I hope someone will be kind enough to help me even if this is the wrong place to ask a question like this.

I’ve got a union query and I need to return all rows that match the results of another query, I just can’t figure out how to use From and Where in this particular situation.

The Union query pulls all rows from two tables and gives me combined results

The second query compares two other tables and finds rows where a certain value does not = zero

How can I get all the rows (multiple for each) from the first query based on the results of the second where I’ve created a virtual TBL1 with a UNION.

here is a snippit of the code showing the gist of the whole thing (I just took out a bunch of details). I can post the entire code if needed.

Thanks!

SELECT DISTINCT

   TBL1.Record_Source,

FROM (SELECT ‘Revenue’ Record_Source,

     UNION ALL

SELECT ‘Manual’ Record_Source,)

TBL1

??? Select multiple records from above based on results of query below

– section two

SELECT ‘Manual’ Record_Source,

FROM ER.ER_PARTY_TRANSACTIONS A,

( SELECT ‘Revenue’ Record_Source,

FROM ER.ER_PARTY_TRANSACTIONS A,

     WHERE   D.TRANSACTION_COMPONENT = 'NET'

) ORIGINAL

WHERE D.TRANSACTION_COMPONENT = ‘NET’

   AND (ORIGINAL.COMPARE_AMT - D.COMPONENT_AMT) <> 0

I’m not 100% sure that I understand what you are asking, but I’ll try to answer anyway.
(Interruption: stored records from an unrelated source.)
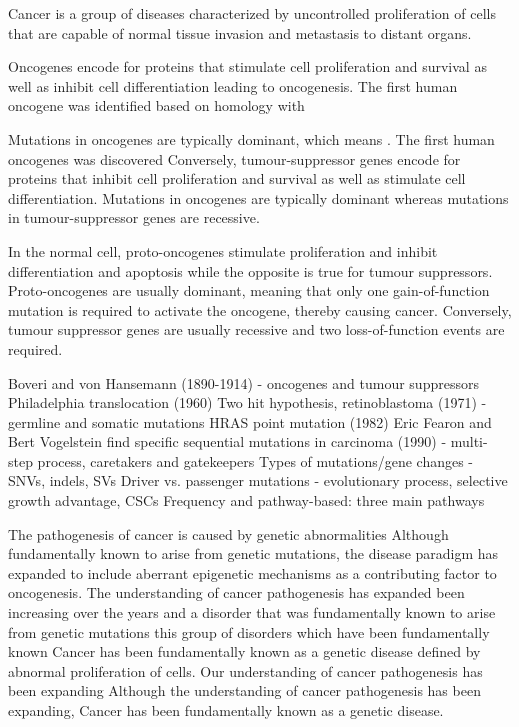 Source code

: Cancer is a group of diseases characterized by uncontrolled proliferation of cells that are capable of normal tissue invasion and metastasis to distant organs.

Oncogenes encode for proteins that stimulate cell proliferation and survival as well as inhibit cell differentiation leading to oncogenesis. The first human oncogene was identified based on homology with

Mutations in oncogenes are typically dominant, which means . The first human oncogenes was discovered Conversely, tumour-suppressor genes encode for proteins that inhibit cell proliferation and survival as well as stimulate cell differentiation. Mutations in oncogenes are typically dominant whereas mutations in tumour-suppressor genes are recessive.

In the normal cell, proto-oncogenes stimulate proliferation and inhibit differentiation and apoptosis while the opposite is true for tumour suppressors. Proto-oncogenes are usually dominant, meaning that only one gain-of-function mutation is required to activate the oncogene, thereby causing cancer. Conversely, tumour suppressor genes are usually recessive and two loss-of-function events are required.

Boveri and von Hansemann (1890-1914) - oncogenes and tumour suppressors
Philadelphia translocation (1960)
Two hit hypothesis, retinoblastoma (1971) - germline and somatic mutations
HRAS point mutation (1982)
Eric Fearon and Bert Vogelstein find specific sequential mutations in carcinoma (1990) - multi-step process, caretakers and gatekeepers
Types of mutations/gene changes - SNVs, indels, SVs
Driver vs. passenger mutations - evolutionary process, selective growth advantage, CSCs
Frequency and pathway-based: three main pathways

The pathogenesis of cancer is caused by genetic abnormalities
Although fundamentally known to arise from genetic mutations, the disease paradigm has expanded to include aberrant epigenetic mechanisms as a contributing factor to oncogenesis.
The understanding of cancer pathogenesis has expanded been increasing over the years and a disorder that was fundamentally known to arise from genetic mutations this group of disorders which have been fundamentally known Cancer has been fundamentally known as a genetic disease defined by abnormal proliferation of cells.
Our understanding of cancer pathogenesis has been expanding  Although the understanding of cancer pathogenesis has been expanding, Cancer has been fundamentally known as a genetic disease.
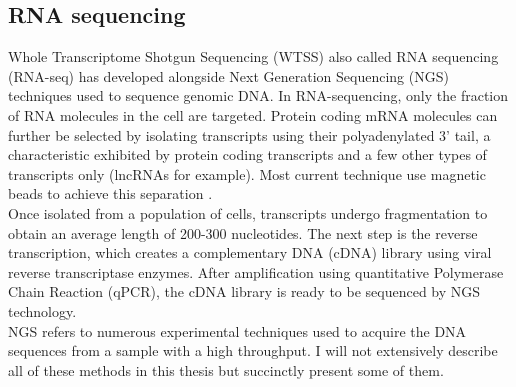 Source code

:      \subsection{RNA sequencing}
     Whole Transcriptome Shotgun Sequencing (WTSS) also called RNA sequencing (RNA-seq) \citep{morin08,wang09} has developed alongside Next Generation Sequencing (NGS) techniques used to sequence genomic DNA. In RNA-sequencing, only the fraction of RNA molecules in the cell are targeted. Protein coding mRNA molecules can further be selected by isolating transcripts using their polyadenylated 3' tail, a characteristic exhibited by protein coding transcripts and a few other types of transcripts only (lncRNAs for example). Most current technique use magnetic beads to achieve this separation \citep{mortazavi08,morin08}.\\
     
    Once isolated from a population of cells, transcripts undergo fragmentation to obtain an average length of 200-300 nucleotides. The next step is the reverse transcription, which creates a complementary DNA (cDNA) library using viral reverse transcriptase enzymes. After amplification using quantitative Polymerase Chain Reaction (qPCR), the cDNA library is ready to be sequenced by NGS technology.\\
    
    NGS refers to numerous experimental techniques used to acquire the DNA sequences from a sample with a high throughput. I will not extensively describe all of these methods in this thesis but succinctly present some of them. 
    
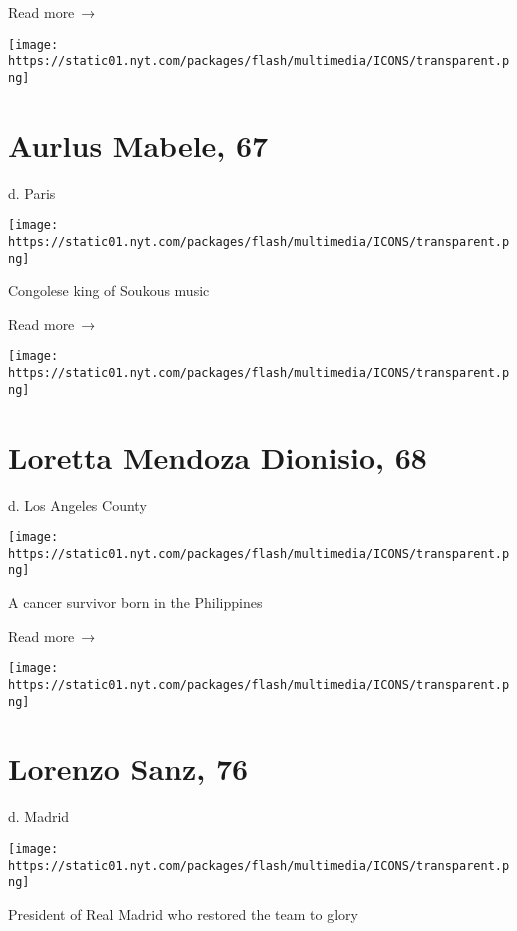  Read more~→

\href{https://www.nytimes.com/2020/03/23/world/africa/aurlus-mabele-dead-coronavirus.html}{}

\texttt{[image: https://static01.nyt.com/packages/flash/multimedia/ICONS/transparent.png]}

\hypertarget{aurlus-mabele-67}{%
\section{Aurlus Mabele, 67}\label{aurlus-mabele-67}}

d. Paris

\texttt{[image: https://static01.nyt.com/packages/flash/multimedia/ICONS/transparent.png]}

Congolese king of Soukous music

 Read more~→

\href{https://www.nytimes.com/2020/03/22/us/coronavirus-deaths-united-states.html}{}

\texttt{[image: https://static01.nyt.com/packages/flash/multimedia/ICONS/transparent.png]}

\hypertarget{loretta-mendoza-dionisio-68}{%
\section{Loretta Mendoza Dionisio,
68}\label{loretta-mendoza-dionisio-68}}

d. Los Angeles County

\texttt{[image: https://static01.nyt.com/packages/flash/multimedia/ICONS/transparent.png]}

A cancer survivor born in the Philippines

 Read more~→

\href{https://www.nytimes.com/2020/03/22/obituaries/lorenzo-sanz-dead.html}{}

\texttt{[image: https://static01.nyt.com/packages/flash/multimedia/ICONS/transparent.png]}

\hypertarget{lorenzo-sanz-76}{%
\section{Lorenzo Sanz, 76}\label{lorenzo-sanz-76}}

d. Madrid

\texttt{[image: https://static01.nyt.com/packages/flash/multimedia/ICONS/transparent.png]}

President of Real Madrid who restored the team to glory

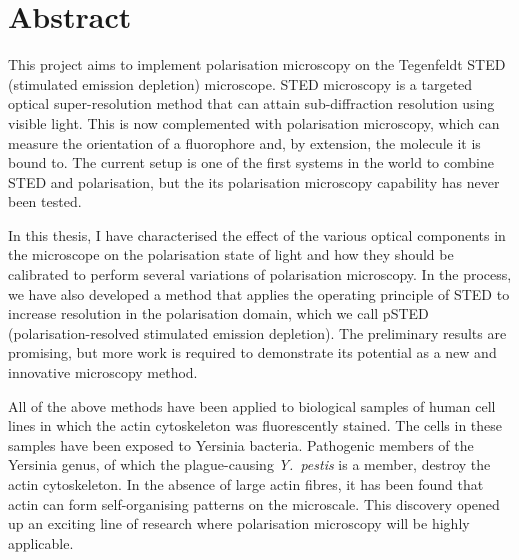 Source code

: \chapter{Abstract}

This project aims to implement polarisation microscopy on the Tegenfeldt STED (stimulated emission depletion) microscope. STED microscopy is a targeted optical super-resolution method that can attain sub-diffraction resolution using visible light. This is now complemented with polarisation microscopy, which can measure the orientation of a fluorophore and, by extension, the molecule it is bound to. The current setup is one of the first systems in the world to combine STED and polarisation, but the its polarisation microscopy capability has never been tested.

In this thesis, I have characterised the effect of the various optical components in the microscope on the polarisation state of light and how they should be calibrated to perform several variations of polarisation microscopy. In the process, we have also developed a method that applies the operating principle of STED to increase resolution in the polarisation domain, which we call pSTED (polarisation-resolved stimulated emission depletion). The preliminary results are promising, but more work is required to demonstrate its potential as a new and innovative microscopy method.

All of the above methods have been applied to biological samples of human cell lines in which the actin cytoskeleton was fluorescently stained. The cells in these samples have been exposed to Yersinia bacteria. Pathogenic members of the Yersinia genus, of which the plague-causing \emph{Y.~pestis} is a member, destroy the actin cytoskeleton. In the absence of large actin fibres, it has been found that actin can form self-organising patterns on the microscale. This discovery opened up an exciting line of research where polarisation microscopy will be highly applicable. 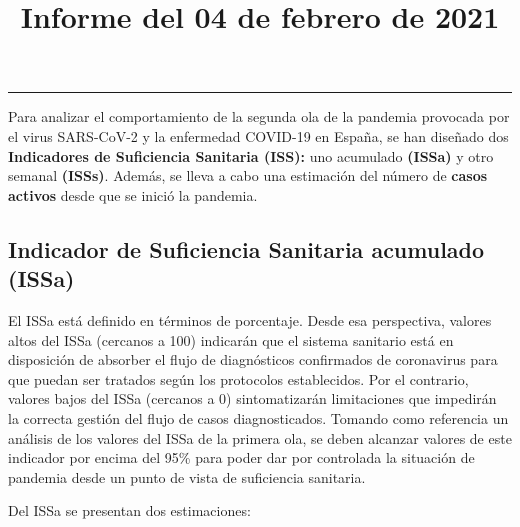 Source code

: \documentclass[
  11pt,
]{article}
\title{Informe del 04 de febrero de 2021}
\author{}
\date{\vspace{-2.5em}}
\begin{document}
\maketitle

\renewcommand{\figurename}{Figura}
\renewcommand{\tablename}{Tabla}

\tableofcontents

\vspace{.5cm}

\begin{center}\rule{0.5\linewidth}{0.5pt}\end{center}

\vspace{.5cm}

Para analizar el comportamiento de la segunda ola de la pandemia
provocada por el virus SARS-CoV-2 y la enfermedad COVID-19 en España, se
han diseñado dos \textbf{Indicadores de Suficiencia Sanitaria (ISS):}
uno acumulado \textbf{(ISSa)} y otro semanal \textbf{(ISSs)}. Además, se
lleva a cabo una estimación del número de \textbf{casos activos} desde
que se inició la pandemia.

\hypertarget{indicador-de-suficiencia-sanitaria-acumulado-issa}{%
\subsection{Indicador de Suficiencia Sanitaria acumulado
(ISSa)}\label{indicador-de-suficiencia-sanitaria-acumulado-issa}}

El ISSa está definido en términos de porcentaje. Desde esa perspectiva,
valores altos del ISSa (cercanos a 100) indicarán que el sistema
sanitario está en disposición de absorber el flujo de diagnósticos
confirmados de coronavirus para que puedan ser tratados según los
protocolos establecidos. Por el contrario, valores bajos del ISSa
(cercanos a 0) sintomatizarán limitaciones que impedirán la correcta
gestión del flujo de casos diagnosticados. Tomando como referencia un
análisis de los valores del ISSa de la primera ola, se deben alcanzar
valores de este indicador por encima del 95\% para poder dar por
controlada la situación de pandemia desde un punto de vista de
suficiencia sanitaria.

Del ISSa se presentan dos estimaciones:
\end{document}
If you are trying to join these two queries (the green and the yellow sections) you could do it using a WITH, like this:

with inds as

(select *

 from dba_indexes

 where owner = 'SYS'),

tabs as

(select *

 from dba_tables

 where owner = 'SYS')

select tabs.owner,

  tabs.table_name,

  inds.owner as index_owner,

  inds.index_name

from tabs, inds

where tabs.owner = inds.table_owner

and tabs.table_name = inds.table_name

So in this example above, there are two separate queries in green and yellow, then I joined them with the blue section.

John, I think you understood my question perfectly. “With” appears to be exactly the key to solving my problem.

Since I’m just an accountant, with a very small amount of SQL knowledge, I don’t know if I ever would have stumbled on “with” - thank you very much for your help.